Friday, February 12, 2010

Spider Sparrow

After reading Dick King-Smith's novel, Spider Sparrow, I am mystified as to how I should classify it.

I suppose it is a children's book. Amazon describes it as being for children ages 9 to 12. Dick King-Smith writes books for children.

However, as with any well-written book with a really good story (like The Book Thief, The Chronicles of Narnia, The Giver, etc.) this book is great reading for any age person.

The story takes place in an English farming community before and during World War II. Spider Sparrow was abandoned as an infant and left outside a shepherd's hut one night during lambing season. The shepherd, Tom Sparrow, and his wife had no children, though they very much wished for them.
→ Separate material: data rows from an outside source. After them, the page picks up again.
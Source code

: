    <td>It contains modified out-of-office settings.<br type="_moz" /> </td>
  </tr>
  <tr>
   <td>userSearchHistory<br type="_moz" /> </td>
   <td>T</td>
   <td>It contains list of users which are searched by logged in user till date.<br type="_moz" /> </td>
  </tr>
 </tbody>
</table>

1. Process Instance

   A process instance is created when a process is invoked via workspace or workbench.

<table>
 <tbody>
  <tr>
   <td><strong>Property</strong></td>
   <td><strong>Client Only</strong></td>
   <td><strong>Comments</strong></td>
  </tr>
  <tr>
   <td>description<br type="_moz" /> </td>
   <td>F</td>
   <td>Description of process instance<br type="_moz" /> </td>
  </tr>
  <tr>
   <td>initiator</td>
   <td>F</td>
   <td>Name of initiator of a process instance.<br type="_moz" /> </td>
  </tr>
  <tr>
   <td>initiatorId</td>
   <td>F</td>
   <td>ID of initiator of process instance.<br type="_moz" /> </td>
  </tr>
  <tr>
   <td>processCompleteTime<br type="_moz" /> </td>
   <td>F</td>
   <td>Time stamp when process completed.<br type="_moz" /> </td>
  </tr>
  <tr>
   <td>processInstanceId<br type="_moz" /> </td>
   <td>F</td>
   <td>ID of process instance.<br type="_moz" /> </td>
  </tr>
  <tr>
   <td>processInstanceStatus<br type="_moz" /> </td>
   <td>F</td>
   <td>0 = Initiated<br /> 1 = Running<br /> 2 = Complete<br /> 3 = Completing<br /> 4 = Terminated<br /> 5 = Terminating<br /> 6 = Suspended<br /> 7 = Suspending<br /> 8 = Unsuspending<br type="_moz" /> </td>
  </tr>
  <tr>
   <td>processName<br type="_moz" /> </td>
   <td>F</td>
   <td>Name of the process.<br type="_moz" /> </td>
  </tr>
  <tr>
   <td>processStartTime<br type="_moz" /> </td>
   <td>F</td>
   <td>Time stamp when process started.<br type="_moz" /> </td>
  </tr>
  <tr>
The Sparrows fail to find the mother of the abandoned infant, and end up adopting him. As the baby grows, it becomes obvious that he's mentally slower than other children. He is nicknamed "Spider" for the odd way in which he walks. Some of the locals make fun of him, some ignore him, and some treat him kindly, but he is loved unconditionally by his adoptive parents.

As he gets older, he exhibits a talent for mimicking animal sounds, although he cannot say much or understand well. The kindly owner of the farm on which the Sparrows work finds jobs for Spider to do. Spider's love for animals and their trust in him helps ease several difficult situations on the farm.

The ending is bittersweet, and I won't reveal it. But the entire story was so charming and sweet that I wish it was a more popular book.